E K Ndyomugyenyi, C C Kyarisiima, F B Bareeba and M W Okot*

Department of Animal Science, Makerere University, P. O. Box 7062, Kampala, Uganda

*Department of Animal Science, Gulu University, P.O. Box 166, Gulu, Uganda

ellykurondyom@agric.mak.ac.ug

Abstract 

In Uganda, the price of maize as the main source of energy in poultry feed is prohibitive due to its scarcity and competitiveness. Therefore, research is required to study the nutritional value of alternative energy feedstuffs such as Java plum (Syzygium cumini) beans (JPB). Chemical analysis and one feeding trial were conducted to assess the nutritional value of boiled Java plum beans (BJPB) in broiler chick diets. In the feeding trial, boiled Java plum bean meal (BJPBM) substituted maize meal (MM) by 0, 25, 50, 75 and 100% in broiler starter diets. The BJPB had dry matter (DM) content of 85.02.03%, nitrogen free extract (NFE) of 72.91.95%, calculated metabolisable energy (ME) of 13.30.25MJ/kg, crude protein (CP) of 4.230.48%, ether extract (EE) of 1.050.17%, crude fibre (CF) of 5.060.72%, ash of 1.750.11%, phosphorus (P) of 0.110.02% and calcium (Ca) of 0.050.01%.

 

In the feeding trial, diets with BJPBM significantly (P < 0.05) depressed chick growth.

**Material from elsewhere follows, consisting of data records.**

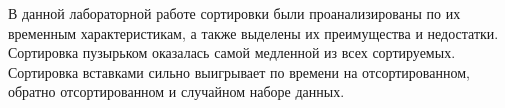 \Conclusion %

В данной лабораторной работе сортировки были проанализированы по их временным характеристикам, а также выделены их преимущества и недостатки. Сортировка пузырьком оказалась самой медленной из всех сортируемых. Сортировка вставками сильно выигрывает по времени на отсортированном, обратно отсортированном и случайном наборе данных. 


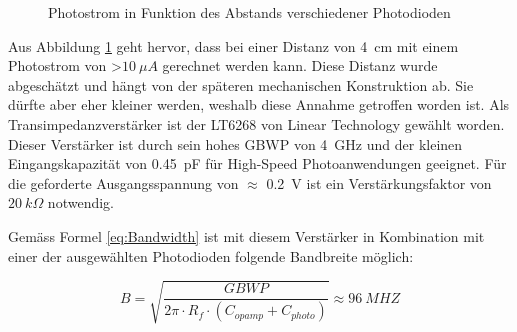 \begin{figure}[h]
\centering
{}
\caption{Photostrom in Funktion des Abstands verschiedener Photodioden}\label{fig:Plot_Photo}
\end{figure}

Aus Abbildung \ref{fig:Plot_Photo} geht hervor, dass bei einer Distanz von \SI{4}{cm} mit einem Photostrom von \textgreater $\SI{10}{\mu A}$ gerechnet werden kann. Diese Distanz wurde abgeschätzt und hängt von der späteren mechanischen Konstruktion ab. Sie dürfte aber eher kleiner werden, weshalb diese Annahme getroffen worden ist.
\newline
Als Transimpedanzverstärker ist der LT6268 von Linear Technology gewählt worden. Dieser Verstärker ist durch sein hohes GBWP von \SI{4}{GHz} und der kleinen Eingangskapazität von \SI{0.45}{pF} für High-Speed Photoanwendungen geeignet. Für die geforderte Ausgangsspannung von $\approx$ \SI{0.2}{V} ist ein Verstärkungsfaktor von $\SI{20}{k\Omega}$ notwendig.

Gemäss Formel \ref{eq:Bandwidth} ist mit diesem Verstärker in Kombination mit einer der ausgewählten Photodioden folgende Bandbreite möglich:

\begin{equation}\label{eq:Bandwidth2}
B=\sqrt{\frac{GBWP}{2\pi\cdot R_{f}\cdot (C_{opamp}+C_{photo})}}\approx \SI{96}{MHZ}
\end{equation}

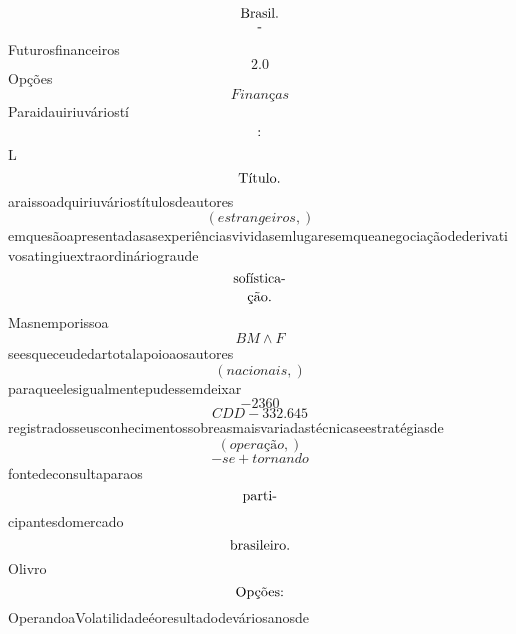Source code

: \documentclass{article}
\begin{document}
\begin{equation}
$Brasil.$
\end{equation}\begin{equation}
$-$
\end{equation}Futurosfinanceiros\begin{equation}
2.0
\end{equation}Opções\begin{equation}
Finanças
\end{equation}Paraidauiriuváriostí\begin{equation}
$:$
\end{equation}L\begin{equation}
$Título.$
\end{equation}araissoadquiriuváriostítulosdeautores\begin{equation}
\left( estrangeiros,\right)
\end{equation}emquesãoapresentadasasexperiênciasvividasemlugaresemqueanegociaçãodederivativosatingiuextraordináriograude\begin{equation}
$sofística-$
\end{equation}\begin{equation}
$ção.$
\end{equation}Masnemporissoa\begin{equation}
BM \wedge F
\end{equation}seesqueceudedartotalapoioaosautores\begin{equation}
\left( nacionais,\right)
\end{equation}paraqueelesigualmentepudessemdeixar\begin{equation}
-2360
\end{equation}\begin{equation}
CDD - 332.645
\end{equation}registradosseusconhecimentossobreasmaisvariadastécnicaseestratégiasde\begin{equation}
\left( operação,\right)
\end{equation}\begin{equation}
- se + tornando
\end{equation}fontedeconsultaparaos\begin{equation}
$parti-$
\end{equation}cipantesdomercado\begin{equation}
$brasileiro.$
\end{equation}Olivro\begin{equation}
$Opções:$
\end{equation}OperandoaVolatilidadeéoresultadodeváriosanosde\begin{equation}

\end{equation}
\end{document}
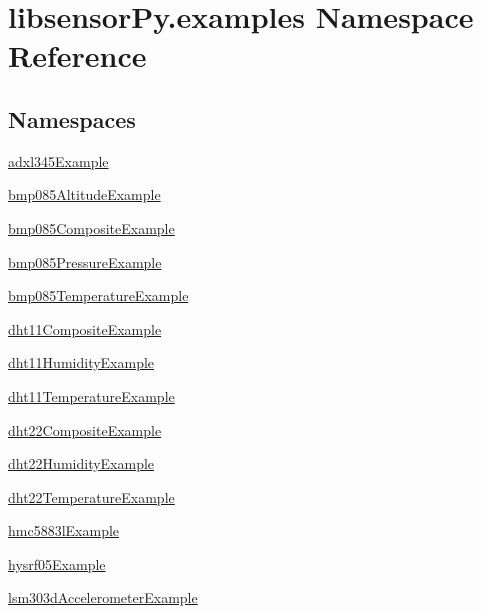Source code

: \hypertarget{namespacelibsensorPy_1_1examples}{}\section{libsensor\+Py.\+examples Namespace Reference}
\label{namespacelibsensorPy_1_1examples}
\subsection*{Namespaces}
\begin{DoxyCompactItemize}
\item 
 \hyperlink{namespacelibsensorPy_1_1examples_1_1adxl345Example}{adxl345\+Example}
\item 
 \hyperlink{namespacelibsensorPy_1_1examples_1_1bmp085AltitudeExample}{bmp085\+Altitude\+Example}
\item 
 \hyperlink{namespacelibsensorPy_1_1examples_1_1bmp085CompositeExample}{bmp085\+Composite\+Example}
\item 
 \hyperlink{namespacelibsensorPy_1_1examples_1_1bmp085PressureExample}{bmp085\+Pressure\+Example}
\item 
 \hyperlink{namespacelibsensorPy_1_1examples_1_1bmp085TemperatureExample}{bmp085\+Temperature\+Example}
\item 
 \hyperlink{namespacelibsensorPy_1_1examples_1_1dht11CompositeExample}{dht11\+Composite\+Example}
\item 
 \hyperlink{namespacelibsensorPy_1_1examples_1_1dht11HumidityExample}{dht11\+Humidity\+Example}
\item 
 \hyperlink{namespacelibsensorPy_1_1examples_1_1dht11TemperatureExample}{dht11\+Temperature\+Example}
\item 
 \hyperlink{namespacelibsensorPy_1_1examples_1_1dht22CompositeExample}{dht22\+Composite\+Example}
\item 
 \hyperlink{namespacelibsensorPy_1_1examples_1_1dht22HumidityExample}{dht22\+Humidity\+Example}
\item 
 \hyperlink{namespacelibsensorPy_1_1examples_1_1dht22TemperatureExample}{dht22\+Temperature\+Example}
\item 
 \hyperlink{namespacelibsensorPy_1_1examples_1_1hmc5883lExample}{hmc5883l\+Example}
\item 
 \hyperlink{namespacelibsensorPy_1_1examples_1_1hysrf05Example}{hysrf05\+Example}
\item 
 \hyperlink{namespacelibsensorPy_1_1examples_1_1lsm303dAccelerometerExample}{lsm303d\+Accelerometer\+Example}

\end{DoxyCompactItemize}
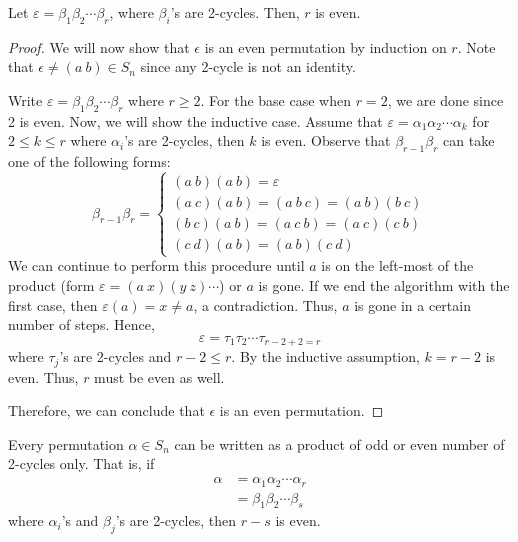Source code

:\begin{lemma}
    Let \(\varepsilon = \beta_1 \beta_2 \cdots \beta_r\), where \(\beta_i\)'s are 2-cycles. Then, \(r\) is even.
\end{lemma}

\begin{proof}
    We will now show that \(\epsilon\) is an even permutation by induction on \(r\). Note that \(\epsilon \neq (a\ b) \in S_n\) since any 2-cycle is not an identity.

    Write \(\varepsilon = \beta_1 \beta_2 \cdots \beta_{r}\) where \(r \geq 2\). For the base case when \(r=2\), we are done since 2 is even. Now, we will show the inductive case. Assume that \(\varepsilon = \alpha_1 \alpha_2 \cdots \alpha_k\) for \(2 \leq k \leq r\) where \(\alpha_i\)'s are 2-cycles, then \(k\) is even. Observe that \(\beta_{r-1} \beta_r\) can take one of the following forms:
    \[
        \beta_{r-1} \beta_{r} = \begin{cases}
            (a\ b)(a\ b) = \varepsilon \\
            (a\ c)(a\ b) = (a\ b\ c) = (a\ b)(b\ c) \\
            (b\ c)(a\ b) = (a\ c\ b) = (a\ c)(c\ b) \\
            (c\ d)(a\ b) = (a\ b)(c\ d)
        \end{cases}
    \]
    We can continue to perform this procedure until \(a\) is on the left-most of the product (form \(\varepsilon = (a\ x)(y\ z)\cdots\)) or \(a\) is gone. If we end the algorithm with the first case, then \(\varepsilon(a) = x \neq a\), a contradiction. Thus, \(a\) is gone in a certain number of steps. Hence, 
    \[
        \varepsilon = \tau_1 \tau_2 \cdots \tau_{r-2+2=r}
    \]
    where \(\tau_j\)'s are 2-cycles and \(r-2 \leq r\). By the inductive assumption, \(k=r-2\) is even. Thus, \(r\) must be even as well.

    Therefore, we can conclude that \(\epsilon\) is an even permutation.
\end{proof}

\begin{theorem}\label{thm:five-five}
    Every permutation \(\alpha \in S_n\) can be written as a product of odd or even number of 2-cycles only. That is, if
    \[
    \begin{aligned}
        \alpha &= \alpha_1 \alpha_2 \cdots \alpha_r \\
               &= \beta_1 \beta_2 \cdots \beta_s
    \end{aligned}
    \]
    where \(\alpha_i\)'s and \(\beta_j\)'s are 2-cycles, then \(r-s\) is even.
\end{theorem}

Feed intake was significantly (P < 0.05) reduced above 25% replacement rate whereas feed efficiency did not change much. There was no mortality in the control treatment and at 25% boiled Java plum bean-maize replacement rate. The study showed that BJPBM cannot replace MM in broiler starter diets without deleterious effects on the birds. The boiling treatment did not improve the nutritional value of JPB.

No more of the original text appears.